An der Fachhochschule hatte Luhmer noch gelernt: „Es geht nicht ohne Dünger und Spritzen.“ Doch gerade diese Abhängigkeit von Düngemitteln einerseits und der Zuckerrübenfabrik als Abnehmerin andererseits habe ihn sehr gestört. „Das war bei mir der erste Anreiz für Bio“, erzählt Luhmer. Aus ideologischen Gründen sei er dann mit seiner Frau in den Bioland-Verband eingetreten. „Das ist der Politischste von allen.“

„Ich glaube nicht, dass sich die Agrarpolitik drastisch ändert“, vermutet Luhmer.
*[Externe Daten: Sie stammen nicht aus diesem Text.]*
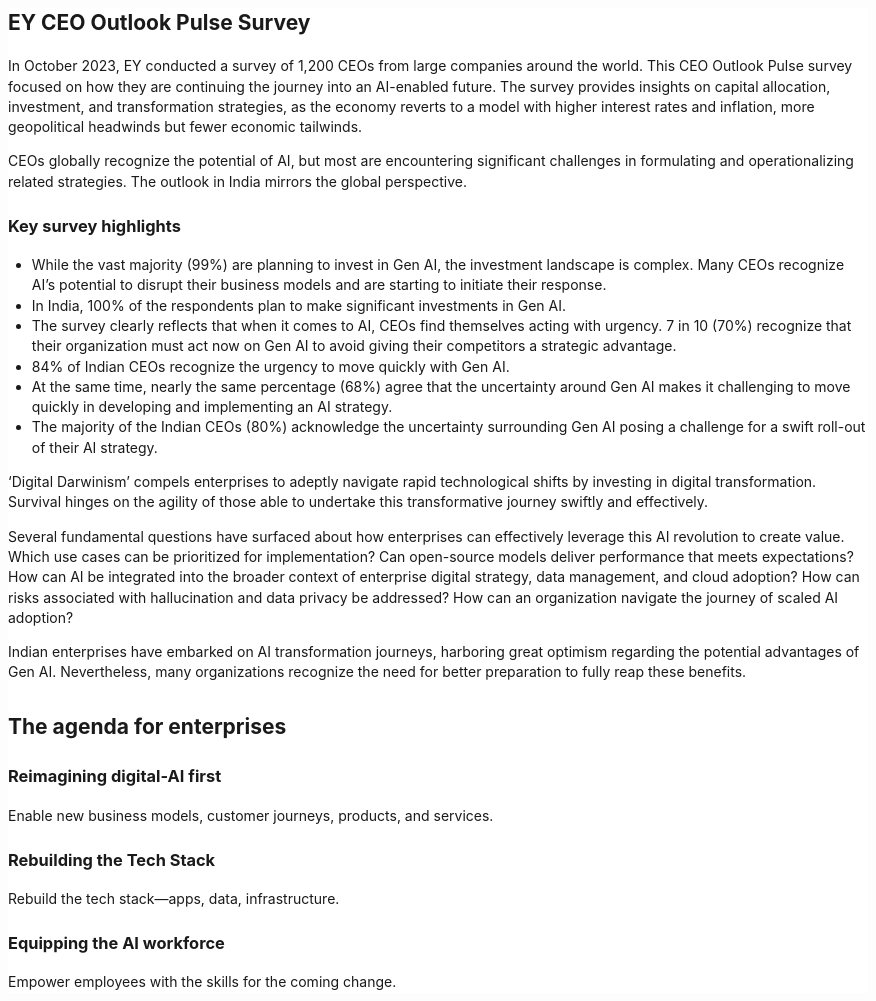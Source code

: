 ## EY CEO Outlook Pulse Survey

In October 2023, EY conducted a survey of 1,200 CEOs from large companies around the world. This CEO Outlook Pulse survey focused on how they are continuing the journey into an AI-enabled future. The survey provides insights on capital allocation, investment, and transformation strategies, as the economy reverts to a model with higher interest rates and inflation, more geopolitical headwinds but fewer economic tailwinds.

CEOs globally recognize the potential of AI, but most are encountering significant challenges in formulating and operationalizing related strategies. The outlook in India mirrors the global perspective.

### Key survey highlights

- While the vast majority (99%) are planning to invest in Gen AI, the investment landscape is complex. Many CEOs recognize AI’s potential to disrupt their business models and are starting to initiate their response.
- In India, 100% of the respondents plan to make significant investments in Gen AI.
- The survey clearly reflects that when it comes to AI, CEOs find themselves acting with urgency. 7 in 10 (70%) recognize that their organization must act now on Gen AI to avoid giving their competitors a strategic advantage.
- 84% of Indian CEOs recognize the urgency to move quickly with Gen AI.
- At the same time, nearly the same percentage (68%) agree that the uncertainty around Gen AI makes it challenging to move quickly in developing and implementing an AI strategy.
- The majority of the Indian CEOs (80%) acknowledge the uncertainty surrounding Gen AI posing a challenge for a swift roll-out of their AI strategy.

‘Digital Darwinism’ compels enterprises to adeptly navigate rapid technological shifts by investing in digital transformation. Survival hinges on the agility of those able to undertake this transformative journey swiftly and effectively.

Several fundamental questions have surfaced about how enterprises can effectively leverage this AI revolution to create value. Which use cases can be prioritized for implementation? Can open-source models deliver performance that meets expectations? How can AI be integrated into the broader context of enterprise digital strategy, data management, and cloud adoption? How can risks associated with hallucination and data privacy be addressed? How can an organization navigate the journey of scaled AI adoption?

Indian enterprises have embarked on AI transformation journeys, harboring great optimism regarding the potential advantages of Gen AI. Nevertheless, many organizations recognize the need for better preparation to fully reap these benefits.

## The agenda for enterprises

### Reimagining digital-AI first
Enable new business models, customer journeys, products, and services.

### Rebuilding the Tech Stack
Rebuild the tech stack—apps, data, infrastructure.

### Equipping the AI workforce
Empower employees with the skills for the coming change.
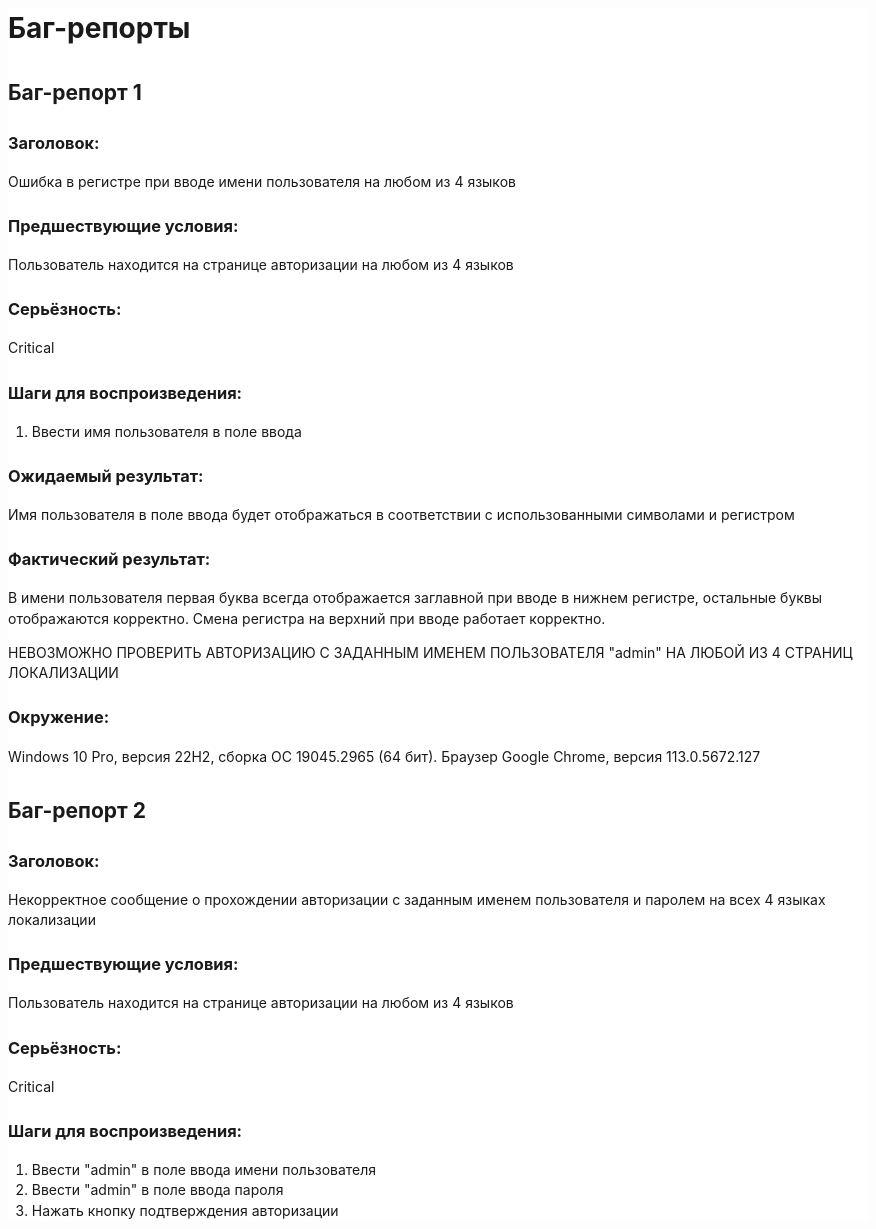 # Баг-репорты

## Баг-репорт 1

### Заголовок:
Ошибка в регистре при вводе имени пользователя на любом из 4 языков

### Предшествующие условия:
Пользователь находится на странице авторизации на любом из 4 языков

### Серьёзность:
Critical

### Шаги для воспроизведения:
1. Ввести имя пользователя в поле ввода

### Ожидаемый результат:
Имя пользователя в поле ввода будет отображаться в соответствии с использованными символами и регистром

### Фактический результат:
В имени пользователя первая буква всегда отображается заглавной при вводе в нижнем регистре, остальные буквы отображаются корректно. Смена регистра на верхний при вводе работает корректно. 

НЕВОЗМОЖНО ПРОВЕРИТЬ АВТОРИЗАЦИЮ С ЗАДАННЫМ ИМЕНЕМ ПОЛЬЗОВАТЕЛЯ "admin" НА ЛЮБОЙ ИЗ 4 СТРАНИЦ ЛОКАЛИЗАЦИИ

### Окружение:
Windows 10 Pro, версия	22H2, сборка ОС	19045.2965 (64 бит). Браузер Google Chrome, версия 113.0.5672.127

## Баг-репорт 2

### Заголовок:
Некорректное сообщение о прохождении авторизации с заданным именем пользователя и паролем на всех 4 языках локализации

### Предшествующие условия:
Пользователь находится на странице авторизации на любом из 4 языков

### Серьёзность:
Critical

### Шаги для воспроизведения:
1. Ввести "admin" в поле ввода имени пользователя
2. Ввести "admin" в поле ввода пароля
3. Нажать кнопку подтверждения авторизации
Zu sehr sei die nationale Landwirtschaftspolitik mittlerweile durch die EU bestimmt. „Allerdings gäbe es mit der CDU die Strohstall-Förderung nicht mehr“, schränkt er, an seine Frau gewandt, ein. „Das wären 3.000 Euro im Jahr weniger.“ Das sei „doch schon viel“, murmelt sie.

Größere Sorgen bereitet dem Ehepaar die künftige Bildungspolitik. Denn der Sohn geht auf eine Gesamtschule. „Die CDU würde die Gesamtschulen zurückfahren“, glauben die Luhmers. „Schon jetzt haben sich die Unterrichtsbedingungen verschlechtert“, wettert sie. „Und der Rotstift regiert die Schulpolitik“, fällt er ein. Die Konservativen würden die Eliteschulen fördern und damit eine Zwei-Klassen-Gesellschaft.

Die Zukunft ihres Hofes ist ungewiss. Deshalb wollen die Luhmers keine großen Investitionen mehr planen. „Für unseren Sohn Sebastian ist es unvorstellbar, weg zu gehen“, sagt Ute Luhmer, „für ihn ist es klar, dass er Hofnachfolger wird.“ Abwarten, meint Bernhard Luhmer. „Wenn er 17 ist und seine erste Freundin hat, denkt er nicht mehr daran.“ Sie schauen aus dem Fenster und suchen in der Ferne nach Antworten. Sollen sie die Viehherde reduzieren? Das Pachtland behalten? Einen Demo-Bauernhof oder einen Tagungsort aufbauen? Oder Berater für Landschaftspflege werden? Bernhard Luhmer wird für die nächsten fünf Jahre ohne Zweifel etwas einfallen.